Report: No Apple Web TV Service at September iPhone Splash
Apple (AAPL) reportedly has delayed plans to announce a new subscription TV service intended to go hand-and-glove with the slated debut of its overhauled TV set top box on September 9 in San Francisco.
While Apple planned to showcase a Web-based subscription TV service at the same time as it unwrapped the next upgrade to its iPhone, the TV set top box and possibly new iPads, talks with leading TV networks to license programming reportedly have bogged down, leaving the vendor lacking content for the platform, according to a Bloomberg report.
The package of a TV set top box and Internet TV subscription service is important to Apple as the vendor looks to fan out its revenue generating vehicles beyond its flagship iPhones and Macs. At this point, discussions with content providers have slowed owing to haggling over price, with the networks said to want more than Apple reportedly is willing to pay, the report said.
In particular, negotiations with CBS, Fox and NBC have been stalled for months, according to Bloomberg’s sources.

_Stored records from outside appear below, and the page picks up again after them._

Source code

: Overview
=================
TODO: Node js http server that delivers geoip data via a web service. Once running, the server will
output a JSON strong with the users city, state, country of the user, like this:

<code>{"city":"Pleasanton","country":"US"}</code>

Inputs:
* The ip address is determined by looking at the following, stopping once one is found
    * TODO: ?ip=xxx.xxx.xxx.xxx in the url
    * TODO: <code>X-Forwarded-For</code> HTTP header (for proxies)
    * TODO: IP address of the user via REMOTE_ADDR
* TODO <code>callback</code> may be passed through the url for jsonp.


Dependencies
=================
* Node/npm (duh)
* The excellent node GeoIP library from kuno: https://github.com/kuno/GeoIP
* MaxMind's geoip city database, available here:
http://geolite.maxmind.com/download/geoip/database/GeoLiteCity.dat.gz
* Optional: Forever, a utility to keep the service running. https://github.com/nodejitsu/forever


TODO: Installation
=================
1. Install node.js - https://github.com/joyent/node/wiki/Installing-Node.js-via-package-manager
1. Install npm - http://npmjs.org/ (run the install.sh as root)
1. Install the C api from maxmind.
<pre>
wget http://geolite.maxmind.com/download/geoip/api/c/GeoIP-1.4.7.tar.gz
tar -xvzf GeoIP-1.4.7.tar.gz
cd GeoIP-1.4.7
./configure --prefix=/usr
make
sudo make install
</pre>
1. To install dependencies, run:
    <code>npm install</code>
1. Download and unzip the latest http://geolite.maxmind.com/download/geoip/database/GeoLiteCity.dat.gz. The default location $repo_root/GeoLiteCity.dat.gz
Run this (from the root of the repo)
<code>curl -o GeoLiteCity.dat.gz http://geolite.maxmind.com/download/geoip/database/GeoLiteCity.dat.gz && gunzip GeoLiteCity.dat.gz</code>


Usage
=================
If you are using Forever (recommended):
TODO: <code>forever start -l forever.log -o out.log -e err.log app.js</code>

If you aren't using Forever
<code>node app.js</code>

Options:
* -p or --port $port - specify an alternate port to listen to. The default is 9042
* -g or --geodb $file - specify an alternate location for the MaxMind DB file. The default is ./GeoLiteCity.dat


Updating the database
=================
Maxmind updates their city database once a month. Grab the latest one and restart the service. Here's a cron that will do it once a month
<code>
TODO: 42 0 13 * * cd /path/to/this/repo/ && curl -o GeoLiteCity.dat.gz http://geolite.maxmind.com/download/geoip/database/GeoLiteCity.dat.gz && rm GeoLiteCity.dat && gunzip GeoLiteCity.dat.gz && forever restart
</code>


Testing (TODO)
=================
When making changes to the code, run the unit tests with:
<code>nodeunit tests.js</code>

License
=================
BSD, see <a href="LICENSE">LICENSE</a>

Still, the networks are said to be intrigued by a new player with Apple’s heft entering the market.
Apple reportedly is targeting a $40 a month lineup of popular channels.
Earlier reports suggested that users would have to wait for the Apple TV subscription service until later this year at the earliest but more likely not until sometime in 2016. While Apple wanted to deliver the subscription TV service and set top box in September to map to the start of the new broadcast television season, it’s stymied from moving ahead without enough content licensing deals in place, reports said.
The Wall Street Journal reported in March that Apple’s Internet TV service hopes to have ABC, Fox, CBS, ESPN and FX among a slimmed down lineup of some 25 streaming and broadcast channels lined up at a user cost of $30 to $40 a month.